→ Exercise: When you reach the line containing "как-то применить на" in the records below, start copying exactly, and stop once you have copied the line containing "послал пакет) финальную".
--- Dataset Enclosed Below ---
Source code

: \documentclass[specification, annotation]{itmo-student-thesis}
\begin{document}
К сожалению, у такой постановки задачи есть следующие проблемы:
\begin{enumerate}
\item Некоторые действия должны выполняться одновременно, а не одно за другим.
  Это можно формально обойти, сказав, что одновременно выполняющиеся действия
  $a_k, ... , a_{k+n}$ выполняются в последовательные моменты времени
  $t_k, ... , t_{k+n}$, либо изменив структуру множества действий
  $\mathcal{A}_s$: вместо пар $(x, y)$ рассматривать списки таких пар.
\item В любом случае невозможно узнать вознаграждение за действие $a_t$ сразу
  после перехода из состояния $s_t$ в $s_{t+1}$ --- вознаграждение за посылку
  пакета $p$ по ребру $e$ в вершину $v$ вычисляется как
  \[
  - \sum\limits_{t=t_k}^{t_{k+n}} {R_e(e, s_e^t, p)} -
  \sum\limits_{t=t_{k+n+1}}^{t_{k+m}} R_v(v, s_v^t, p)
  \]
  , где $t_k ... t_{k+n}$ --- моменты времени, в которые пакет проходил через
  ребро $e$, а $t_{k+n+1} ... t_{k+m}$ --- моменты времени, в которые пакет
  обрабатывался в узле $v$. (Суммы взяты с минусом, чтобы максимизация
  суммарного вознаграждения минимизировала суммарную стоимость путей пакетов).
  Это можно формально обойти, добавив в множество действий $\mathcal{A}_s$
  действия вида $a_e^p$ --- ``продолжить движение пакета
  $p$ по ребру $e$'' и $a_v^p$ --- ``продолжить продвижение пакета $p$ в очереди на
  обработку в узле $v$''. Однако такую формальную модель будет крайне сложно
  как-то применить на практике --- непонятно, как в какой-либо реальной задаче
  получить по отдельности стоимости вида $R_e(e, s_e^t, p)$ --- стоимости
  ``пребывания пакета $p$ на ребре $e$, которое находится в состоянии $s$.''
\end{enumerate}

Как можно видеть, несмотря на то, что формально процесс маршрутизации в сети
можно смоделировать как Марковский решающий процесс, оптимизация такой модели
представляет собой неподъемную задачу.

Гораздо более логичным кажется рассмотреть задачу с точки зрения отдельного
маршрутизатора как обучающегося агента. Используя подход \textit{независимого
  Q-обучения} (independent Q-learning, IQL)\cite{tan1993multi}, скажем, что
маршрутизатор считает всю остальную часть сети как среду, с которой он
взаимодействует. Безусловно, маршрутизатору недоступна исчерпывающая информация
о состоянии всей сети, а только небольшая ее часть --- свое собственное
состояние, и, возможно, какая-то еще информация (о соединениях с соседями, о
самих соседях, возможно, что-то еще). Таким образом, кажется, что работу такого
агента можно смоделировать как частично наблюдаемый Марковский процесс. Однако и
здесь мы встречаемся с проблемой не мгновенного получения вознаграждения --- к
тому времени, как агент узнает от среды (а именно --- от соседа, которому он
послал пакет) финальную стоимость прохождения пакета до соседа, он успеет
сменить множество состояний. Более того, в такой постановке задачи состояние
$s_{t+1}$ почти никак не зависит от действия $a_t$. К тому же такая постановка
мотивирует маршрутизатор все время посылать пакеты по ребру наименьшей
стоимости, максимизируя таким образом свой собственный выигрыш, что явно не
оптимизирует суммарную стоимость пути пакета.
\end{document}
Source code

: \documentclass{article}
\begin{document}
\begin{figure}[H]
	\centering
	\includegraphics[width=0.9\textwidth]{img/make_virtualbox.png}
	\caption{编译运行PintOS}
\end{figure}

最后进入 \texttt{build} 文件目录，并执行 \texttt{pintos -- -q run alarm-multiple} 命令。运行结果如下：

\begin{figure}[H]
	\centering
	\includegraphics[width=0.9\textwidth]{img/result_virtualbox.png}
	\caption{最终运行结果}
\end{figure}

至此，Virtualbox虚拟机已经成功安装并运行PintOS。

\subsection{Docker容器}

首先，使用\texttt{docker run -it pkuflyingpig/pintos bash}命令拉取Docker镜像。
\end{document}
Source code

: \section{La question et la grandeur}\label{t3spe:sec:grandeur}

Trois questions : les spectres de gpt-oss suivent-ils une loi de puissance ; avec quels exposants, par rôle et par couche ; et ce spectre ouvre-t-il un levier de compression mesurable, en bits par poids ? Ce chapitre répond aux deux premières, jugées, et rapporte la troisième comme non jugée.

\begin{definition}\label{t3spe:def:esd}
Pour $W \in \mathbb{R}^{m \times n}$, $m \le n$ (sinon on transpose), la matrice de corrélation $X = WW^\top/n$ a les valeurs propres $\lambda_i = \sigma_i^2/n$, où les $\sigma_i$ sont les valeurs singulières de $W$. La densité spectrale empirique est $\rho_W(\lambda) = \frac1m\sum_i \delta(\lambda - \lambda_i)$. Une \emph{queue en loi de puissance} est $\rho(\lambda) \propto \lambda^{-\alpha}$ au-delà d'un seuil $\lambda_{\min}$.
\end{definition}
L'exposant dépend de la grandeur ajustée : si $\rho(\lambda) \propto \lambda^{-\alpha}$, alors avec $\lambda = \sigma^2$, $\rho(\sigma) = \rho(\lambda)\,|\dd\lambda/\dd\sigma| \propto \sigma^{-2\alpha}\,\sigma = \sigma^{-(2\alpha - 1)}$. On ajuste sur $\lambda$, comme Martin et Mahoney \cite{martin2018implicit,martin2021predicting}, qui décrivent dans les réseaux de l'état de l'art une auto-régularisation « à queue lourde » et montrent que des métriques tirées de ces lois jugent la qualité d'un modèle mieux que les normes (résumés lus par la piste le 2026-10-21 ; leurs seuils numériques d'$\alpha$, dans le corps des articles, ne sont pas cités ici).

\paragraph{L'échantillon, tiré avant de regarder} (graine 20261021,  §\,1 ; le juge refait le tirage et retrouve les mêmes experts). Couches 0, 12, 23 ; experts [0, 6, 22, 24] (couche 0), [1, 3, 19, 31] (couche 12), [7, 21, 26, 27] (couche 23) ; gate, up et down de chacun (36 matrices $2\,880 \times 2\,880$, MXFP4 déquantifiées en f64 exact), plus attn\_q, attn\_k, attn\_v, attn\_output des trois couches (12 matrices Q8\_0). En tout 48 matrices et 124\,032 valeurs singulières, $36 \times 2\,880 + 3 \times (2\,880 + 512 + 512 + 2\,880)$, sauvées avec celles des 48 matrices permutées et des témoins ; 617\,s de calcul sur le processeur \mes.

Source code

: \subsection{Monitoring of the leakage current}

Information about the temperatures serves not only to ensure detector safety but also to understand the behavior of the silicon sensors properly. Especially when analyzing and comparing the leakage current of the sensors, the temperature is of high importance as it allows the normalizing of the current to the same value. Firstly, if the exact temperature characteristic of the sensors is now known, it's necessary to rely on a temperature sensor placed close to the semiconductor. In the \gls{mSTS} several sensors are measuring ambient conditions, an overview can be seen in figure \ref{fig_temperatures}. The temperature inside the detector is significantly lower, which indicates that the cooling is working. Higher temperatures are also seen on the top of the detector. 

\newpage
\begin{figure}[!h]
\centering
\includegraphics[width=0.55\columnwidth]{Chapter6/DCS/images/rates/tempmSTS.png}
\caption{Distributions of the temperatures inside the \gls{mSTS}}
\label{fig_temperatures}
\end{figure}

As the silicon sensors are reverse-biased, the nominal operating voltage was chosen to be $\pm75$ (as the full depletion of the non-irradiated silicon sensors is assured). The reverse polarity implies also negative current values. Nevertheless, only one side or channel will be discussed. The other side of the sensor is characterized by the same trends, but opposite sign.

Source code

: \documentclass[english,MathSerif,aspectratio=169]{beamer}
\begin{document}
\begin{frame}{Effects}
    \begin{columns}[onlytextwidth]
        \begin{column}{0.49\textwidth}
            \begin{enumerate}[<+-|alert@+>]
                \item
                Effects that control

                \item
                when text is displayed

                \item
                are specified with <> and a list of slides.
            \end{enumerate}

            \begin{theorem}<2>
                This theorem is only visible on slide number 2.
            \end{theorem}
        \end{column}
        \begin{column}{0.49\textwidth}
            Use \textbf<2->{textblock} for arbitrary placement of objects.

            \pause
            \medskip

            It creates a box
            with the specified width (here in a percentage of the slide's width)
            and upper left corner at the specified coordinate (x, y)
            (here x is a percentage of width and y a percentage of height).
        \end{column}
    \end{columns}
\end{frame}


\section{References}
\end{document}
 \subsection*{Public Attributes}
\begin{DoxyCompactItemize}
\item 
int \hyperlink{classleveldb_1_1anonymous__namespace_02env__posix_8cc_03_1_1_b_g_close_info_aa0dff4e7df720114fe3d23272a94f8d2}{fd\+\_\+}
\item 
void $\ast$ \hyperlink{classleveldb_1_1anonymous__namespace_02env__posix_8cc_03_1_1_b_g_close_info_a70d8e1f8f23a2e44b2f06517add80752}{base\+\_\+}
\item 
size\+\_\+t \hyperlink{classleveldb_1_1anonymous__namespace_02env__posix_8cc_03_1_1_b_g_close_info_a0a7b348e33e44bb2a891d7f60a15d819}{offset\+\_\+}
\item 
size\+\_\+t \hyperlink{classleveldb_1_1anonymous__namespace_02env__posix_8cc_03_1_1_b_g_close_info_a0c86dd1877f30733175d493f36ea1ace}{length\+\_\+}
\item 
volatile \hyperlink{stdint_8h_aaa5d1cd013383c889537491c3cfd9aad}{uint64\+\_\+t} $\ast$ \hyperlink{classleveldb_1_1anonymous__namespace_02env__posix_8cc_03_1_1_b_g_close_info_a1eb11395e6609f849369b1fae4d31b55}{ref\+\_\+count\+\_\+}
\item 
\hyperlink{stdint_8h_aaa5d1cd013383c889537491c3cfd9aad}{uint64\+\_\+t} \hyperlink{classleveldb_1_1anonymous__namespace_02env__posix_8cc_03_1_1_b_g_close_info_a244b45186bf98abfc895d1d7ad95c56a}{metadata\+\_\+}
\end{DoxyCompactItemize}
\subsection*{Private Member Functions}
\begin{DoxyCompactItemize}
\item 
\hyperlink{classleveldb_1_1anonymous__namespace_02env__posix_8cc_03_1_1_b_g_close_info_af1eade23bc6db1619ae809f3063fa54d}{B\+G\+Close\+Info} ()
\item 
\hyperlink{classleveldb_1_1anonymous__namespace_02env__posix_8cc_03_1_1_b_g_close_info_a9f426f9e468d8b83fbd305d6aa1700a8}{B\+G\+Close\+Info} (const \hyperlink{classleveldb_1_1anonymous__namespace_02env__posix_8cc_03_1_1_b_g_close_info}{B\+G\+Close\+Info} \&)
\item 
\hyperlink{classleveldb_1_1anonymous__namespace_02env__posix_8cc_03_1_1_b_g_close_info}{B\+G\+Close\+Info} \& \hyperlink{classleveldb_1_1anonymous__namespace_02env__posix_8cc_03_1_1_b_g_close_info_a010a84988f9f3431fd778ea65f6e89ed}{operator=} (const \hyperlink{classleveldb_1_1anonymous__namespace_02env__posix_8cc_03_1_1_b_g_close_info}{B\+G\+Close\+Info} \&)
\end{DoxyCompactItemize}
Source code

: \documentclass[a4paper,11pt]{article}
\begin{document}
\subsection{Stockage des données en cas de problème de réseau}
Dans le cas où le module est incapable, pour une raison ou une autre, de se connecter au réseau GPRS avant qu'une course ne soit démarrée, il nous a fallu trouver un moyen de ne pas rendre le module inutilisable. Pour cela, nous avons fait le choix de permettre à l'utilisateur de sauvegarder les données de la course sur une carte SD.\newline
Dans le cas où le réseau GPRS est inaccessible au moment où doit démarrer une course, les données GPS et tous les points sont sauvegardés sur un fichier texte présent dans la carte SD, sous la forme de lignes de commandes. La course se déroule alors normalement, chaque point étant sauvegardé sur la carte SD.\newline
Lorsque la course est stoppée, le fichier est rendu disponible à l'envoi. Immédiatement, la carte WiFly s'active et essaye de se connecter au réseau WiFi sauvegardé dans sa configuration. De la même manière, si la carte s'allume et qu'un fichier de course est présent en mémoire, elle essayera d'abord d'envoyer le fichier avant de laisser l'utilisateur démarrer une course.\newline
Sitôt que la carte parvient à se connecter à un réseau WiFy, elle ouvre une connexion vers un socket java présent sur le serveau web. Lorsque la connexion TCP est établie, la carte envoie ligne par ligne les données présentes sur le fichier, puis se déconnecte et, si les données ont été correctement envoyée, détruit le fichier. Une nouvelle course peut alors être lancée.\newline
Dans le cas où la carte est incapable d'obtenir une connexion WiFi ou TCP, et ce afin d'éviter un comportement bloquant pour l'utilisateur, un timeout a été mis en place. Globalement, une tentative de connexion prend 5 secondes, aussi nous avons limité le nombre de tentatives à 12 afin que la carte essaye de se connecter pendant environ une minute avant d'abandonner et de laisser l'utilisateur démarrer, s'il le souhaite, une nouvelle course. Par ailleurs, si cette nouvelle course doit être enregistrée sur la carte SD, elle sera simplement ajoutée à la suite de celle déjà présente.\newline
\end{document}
--- End of Enclosed Dataset ---
→ Reply:
  как-то применить на практике --- непонятно, как в какой-либо реальной задаче
  получить по отдельности стоимости вида $R_e(e, s_e^t, p)$ --- стоимости
  ``пребывания пакета $p$ на ребре $e$, которое находится в состоянии $s$.''
\end{enumerate}

Как можно видеть, несмотря на то, что формально процесс маршрутизации в сети
можно смоделировать как Марковский решающий процесс, оптимизация такой модели
представляет собой неподъемную задачу.

Гораздо более логичным кажется рассмотреть задачу с точки зрения отдельного
маршрутизатора как обучающегося агента. Используя подход \textit{независимого
  Q-обучения} (independent Q-learning, IQL)\cite{tan1993multi}, скажем, что
маршрутизатор считает всю остальную часть сети как среду, с которой он
взаимодействует. Безусловно, маршрутизатору недоступна исчерпывающая информация
о состоянии всей сети, а только небольшая ее часть --- свое собственное
состояние, и, возможно, какая-то еще информация (о соединениях с соседями, о
самих соседях, возможно, что-то еще). Таким образом, кажется, что работу такого
агента можно смоделировать как частично наблюдаемый Марковский процесс. Однако и
здесь мы встречаемся с проблемой не мгновенного получения вознаграждения --- к
тому времени, как агент узнает от среды (а именно --- от соседа, которому он
послал пакет) финальную стоимость прохождения пакета до соседа, он успеет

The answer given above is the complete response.